>>>
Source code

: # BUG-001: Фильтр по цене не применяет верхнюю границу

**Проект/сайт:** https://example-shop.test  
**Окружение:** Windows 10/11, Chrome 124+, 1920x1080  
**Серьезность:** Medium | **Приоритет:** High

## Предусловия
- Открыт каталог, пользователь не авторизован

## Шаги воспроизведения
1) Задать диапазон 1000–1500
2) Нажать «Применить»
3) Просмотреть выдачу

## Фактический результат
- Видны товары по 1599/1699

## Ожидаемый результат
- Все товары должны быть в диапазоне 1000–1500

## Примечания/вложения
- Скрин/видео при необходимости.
<<<
## What you need to do
Some lines of the data above may hold the word "товары"; state how many do, and give only that number.

## Written solution
2